On Wed, Jan 19, 2022 at 10:09 PM Dmitry Kozlyuk <dkozlyuk@nvidia.com> wrote:
>
> This patchset is a new design and implementation of [1].
>
> v2:
>   * Fix hugepage file removal when they are no longer used.
>     Disable removal with --huge-unlink=never as intended.
>     Document this behavior difference. (Bruce)
>   * Improve documentation, commit messages, and naming. (Thomas)
>
> # Problem Statement
>
> Large allocations that involve mapping new hugepages are slow.
> This is problematic, for example, in the following use case.
> A single-process application allocates ~1TB of mempools at startup.
> Sometimes the app needs to restart as quick as possible.
> Allocating the hugepages anew takes as long as 15 seconds,
> while the new process could just pick up all the memory
> left by the old one (reinitializing the contents as needed).
>
> Almost all of mmap(2) time spent in the kernel
> is clearing the memory, i.e. filling it with zeros.
> This is done if a file in hugetlbfs is mapped
> for the first time system-wide, i.e. a hugepage is committed
> to prevent data leaks from the previous users of the same hugepage.
> For example, mapping 32 GB from a new file may take 2.16 seconds,
> while mapping the same pages again takes only 0.3 ms.
> Security put aside, e.g. when the environment is controlled,
> this effort is wasted for the memory intended for DMA,
> because its content will be overwritten anyway.
>
> Linux EAL explicitly removes hugetlbfs files at initialization
> and before mapping to force the kernel clear the memory.
> This allows the memory allocator to clean memory on only on freeing.
>
> # Solution
>
> Add a new mode allowing EAL to remap existing hugepage files.
> While it is intended to make restarts faster in the first place,
> it makes any startup faster except the cold one
> (with no existing files).
>
> It is the administrator who accepts security risks
> implied by reusing hugepages.
> The new mode is an opt-in and a warning is logged.
>
> The feature is Linux-only as it is related
> to mapping hugepages from files which only Linux does.
> It is inherently incompatible with --in-memory,
> for --huge-unlink see below.
>
> There is formally no breakage of API contract,
> but there is a behavior change in the new mode:
> rte_malloc*() and rte_memzone_reserve*() may return dirty memory
> (previously they were returning clean memory from free heap elements).

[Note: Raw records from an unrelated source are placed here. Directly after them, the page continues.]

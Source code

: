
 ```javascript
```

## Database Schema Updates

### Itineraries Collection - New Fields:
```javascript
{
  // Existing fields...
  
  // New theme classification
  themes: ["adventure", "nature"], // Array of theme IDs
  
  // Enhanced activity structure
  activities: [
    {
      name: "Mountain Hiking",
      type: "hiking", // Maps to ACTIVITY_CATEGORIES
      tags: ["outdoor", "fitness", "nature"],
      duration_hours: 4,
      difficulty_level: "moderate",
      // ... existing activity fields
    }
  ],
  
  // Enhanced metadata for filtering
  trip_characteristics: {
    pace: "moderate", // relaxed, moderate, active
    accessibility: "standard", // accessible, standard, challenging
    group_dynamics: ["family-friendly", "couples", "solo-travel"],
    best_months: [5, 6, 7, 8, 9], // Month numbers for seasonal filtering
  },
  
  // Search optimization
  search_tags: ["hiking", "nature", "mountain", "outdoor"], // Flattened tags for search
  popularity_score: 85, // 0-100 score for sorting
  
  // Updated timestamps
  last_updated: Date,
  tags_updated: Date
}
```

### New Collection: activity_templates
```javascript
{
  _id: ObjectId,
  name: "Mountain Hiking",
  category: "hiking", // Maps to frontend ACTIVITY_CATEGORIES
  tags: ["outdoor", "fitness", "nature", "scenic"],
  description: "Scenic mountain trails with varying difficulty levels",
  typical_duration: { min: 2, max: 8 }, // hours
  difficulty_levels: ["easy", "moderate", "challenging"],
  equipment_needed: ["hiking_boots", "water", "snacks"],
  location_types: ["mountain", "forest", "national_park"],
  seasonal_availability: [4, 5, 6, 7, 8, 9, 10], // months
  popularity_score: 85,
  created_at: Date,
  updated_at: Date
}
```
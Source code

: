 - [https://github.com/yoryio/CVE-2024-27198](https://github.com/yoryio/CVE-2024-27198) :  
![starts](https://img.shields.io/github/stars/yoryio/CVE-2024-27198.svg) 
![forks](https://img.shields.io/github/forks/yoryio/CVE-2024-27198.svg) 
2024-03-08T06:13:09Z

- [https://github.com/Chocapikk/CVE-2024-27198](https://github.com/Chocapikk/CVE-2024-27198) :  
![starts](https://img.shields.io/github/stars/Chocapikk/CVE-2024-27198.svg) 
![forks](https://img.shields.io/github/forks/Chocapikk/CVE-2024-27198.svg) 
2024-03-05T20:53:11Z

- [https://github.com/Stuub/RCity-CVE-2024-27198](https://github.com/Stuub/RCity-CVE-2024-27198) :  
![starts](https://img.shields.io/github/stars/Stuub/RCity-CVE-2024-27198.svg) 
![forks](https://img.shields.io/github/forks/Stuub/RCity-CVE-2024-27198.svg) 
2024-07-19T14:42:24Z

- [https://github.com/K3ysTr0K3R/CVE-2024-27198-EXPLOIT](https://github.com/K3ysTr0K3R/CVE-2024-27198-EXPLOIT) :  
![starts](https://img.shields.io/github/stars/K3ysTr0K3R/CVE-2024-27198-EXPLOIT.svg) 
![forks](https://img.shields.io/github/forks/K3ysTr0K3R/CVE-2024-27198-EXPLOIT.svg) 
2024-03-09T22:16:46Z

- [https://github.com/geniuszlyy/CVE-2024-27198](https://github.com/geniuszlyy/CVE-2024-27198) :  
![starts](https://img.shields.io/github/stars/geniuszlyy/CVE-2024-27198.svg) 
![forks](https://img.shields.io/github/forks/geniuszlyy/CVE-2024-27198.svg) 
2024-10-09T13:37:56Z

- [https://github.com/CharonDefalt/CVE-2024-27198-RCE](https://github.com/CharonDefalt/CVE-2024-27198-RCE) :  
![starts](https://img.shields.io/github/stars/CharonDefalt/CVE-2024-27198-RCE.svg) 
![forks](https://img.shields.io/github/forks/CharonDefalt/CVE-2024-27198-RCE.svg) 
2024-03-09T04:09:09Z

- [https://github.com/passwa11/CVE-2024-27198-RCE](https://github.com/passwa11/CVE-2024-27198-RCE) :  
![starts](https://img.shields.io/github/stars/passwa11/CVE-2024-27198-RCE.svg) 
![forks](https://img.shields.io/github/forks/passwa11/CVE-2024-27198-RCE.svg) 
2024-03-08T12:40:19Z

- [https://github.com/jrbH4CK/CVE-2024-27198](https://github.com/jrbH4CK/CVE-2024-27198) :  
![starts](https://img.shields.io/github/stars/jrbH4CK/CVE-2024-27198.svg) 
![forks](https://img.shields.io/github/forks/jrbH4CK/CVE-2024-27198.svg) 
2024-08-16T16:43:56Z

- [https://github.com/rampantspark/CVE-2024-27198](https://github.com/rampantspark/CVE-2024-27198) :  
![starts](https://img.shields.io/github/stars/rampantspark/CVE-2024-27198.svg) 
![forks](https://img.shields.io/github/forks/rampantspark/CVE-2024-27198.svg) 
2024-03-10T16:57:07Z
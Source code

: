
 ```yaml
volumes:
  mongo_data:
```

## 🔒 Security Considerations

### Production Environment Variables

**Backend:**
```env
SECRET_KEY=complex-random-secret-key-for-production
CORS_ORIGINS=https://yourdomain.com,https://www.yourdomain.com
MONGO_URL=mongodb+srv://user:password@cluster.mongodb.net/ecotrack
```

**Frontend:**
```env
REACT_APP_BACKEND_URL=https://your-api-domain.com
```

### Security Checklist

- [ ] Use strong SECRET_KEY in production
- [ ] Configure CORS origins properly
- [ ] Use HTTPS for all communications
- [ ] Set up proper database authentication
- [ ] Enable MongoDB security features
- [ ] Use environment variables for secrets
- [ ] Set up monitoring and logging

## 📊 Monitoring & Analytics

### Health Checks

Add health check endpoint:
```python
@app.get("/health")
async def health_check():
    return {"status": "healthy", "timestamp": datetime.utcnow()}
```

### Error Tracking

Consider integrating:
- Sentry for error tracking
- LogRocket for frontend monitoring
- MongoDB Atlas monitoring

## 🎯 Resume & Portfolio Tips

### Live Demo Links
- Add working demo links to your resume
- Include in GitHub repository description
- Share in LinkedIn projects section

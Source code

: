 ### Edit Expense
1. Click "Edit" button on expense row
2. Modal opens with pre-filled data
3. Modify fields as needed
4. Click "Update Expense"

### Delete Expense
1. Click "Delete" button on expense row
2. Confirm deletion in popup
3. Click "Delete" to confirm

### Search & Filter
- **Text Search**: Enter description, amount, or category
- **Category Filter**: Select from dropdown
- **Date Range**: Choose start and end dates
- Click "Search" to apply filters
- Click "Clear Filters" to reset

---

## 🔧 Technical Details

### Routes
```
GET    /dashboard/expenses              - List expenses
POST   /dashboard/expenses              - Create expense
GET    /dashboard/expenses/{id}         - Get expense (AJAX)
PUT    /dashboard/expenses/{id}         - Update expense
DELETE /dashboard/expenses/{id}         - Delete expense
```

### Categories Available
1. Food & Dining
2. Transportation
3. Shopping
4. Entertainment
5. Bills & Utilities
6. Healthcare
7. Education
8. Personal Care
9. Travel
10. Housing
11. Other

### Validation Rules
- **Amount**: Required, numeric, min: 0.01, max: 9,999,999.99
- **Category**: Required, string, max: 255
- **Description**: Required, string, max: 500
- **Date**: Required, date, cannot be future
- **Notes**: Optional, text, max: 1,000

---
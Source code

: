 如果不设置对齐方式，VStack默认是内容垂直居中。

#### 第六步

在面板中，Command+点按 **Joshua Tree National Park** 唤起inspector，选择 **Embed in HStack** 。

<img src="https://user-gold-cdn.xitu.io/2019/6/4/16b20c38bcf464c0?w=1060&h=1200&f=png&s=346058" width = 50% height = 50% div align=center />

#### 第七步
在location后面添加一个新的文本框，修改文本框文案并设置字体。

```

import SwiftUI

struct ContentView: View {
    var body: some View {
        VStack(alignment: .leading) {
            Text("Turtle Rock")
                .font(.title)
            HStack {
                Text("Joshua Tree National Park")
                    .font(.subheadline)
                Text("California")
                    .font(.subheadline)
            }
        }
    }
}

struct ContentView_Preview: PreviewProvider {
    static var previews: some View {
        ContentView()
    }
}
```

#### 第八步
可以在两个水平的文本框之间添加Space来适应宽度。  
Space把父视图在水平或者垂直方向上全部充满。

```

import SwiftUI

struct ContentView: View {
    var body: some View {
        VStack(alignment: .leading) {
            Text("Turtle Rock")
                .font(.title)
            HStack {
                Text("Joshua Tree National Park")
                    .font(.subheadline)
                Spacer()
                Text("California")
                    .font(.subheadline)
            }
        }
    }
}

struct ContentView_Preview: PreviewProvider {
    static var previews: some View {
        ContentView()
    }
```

> Their contract has always explicitly allowed this,
> but still there may be users relying on the traditional behavior.
> Such users will need to fix their code to use the new mode.
>
> # Implementation
>
> ## User Interface
>
> There is --huge-unlink switch in the same area to remove hugepage files
> before mapping them. It is infeasible to use with the new mode,
> because the point is to keep hugepage files for fast future restarts.
> Extend --huge-unlink option to represent only valid combinations:
>
> * --huge-unlink=existing OR no option (for compatibility):
>   unlink files at initialization
>   and before opening them as a precaution.
>
> * --huge-unlink=always OR just --huge-unlink (for compatibility):
>   same as above + unlink created files before mapping.
>
> * --huge-unlink=never:
>   the new mode, do not unlink hugepages files, reuse them.
>
> This option was always Linux-only, but it is kept as common
> in case there are users who expect it to be a no-op on other systems.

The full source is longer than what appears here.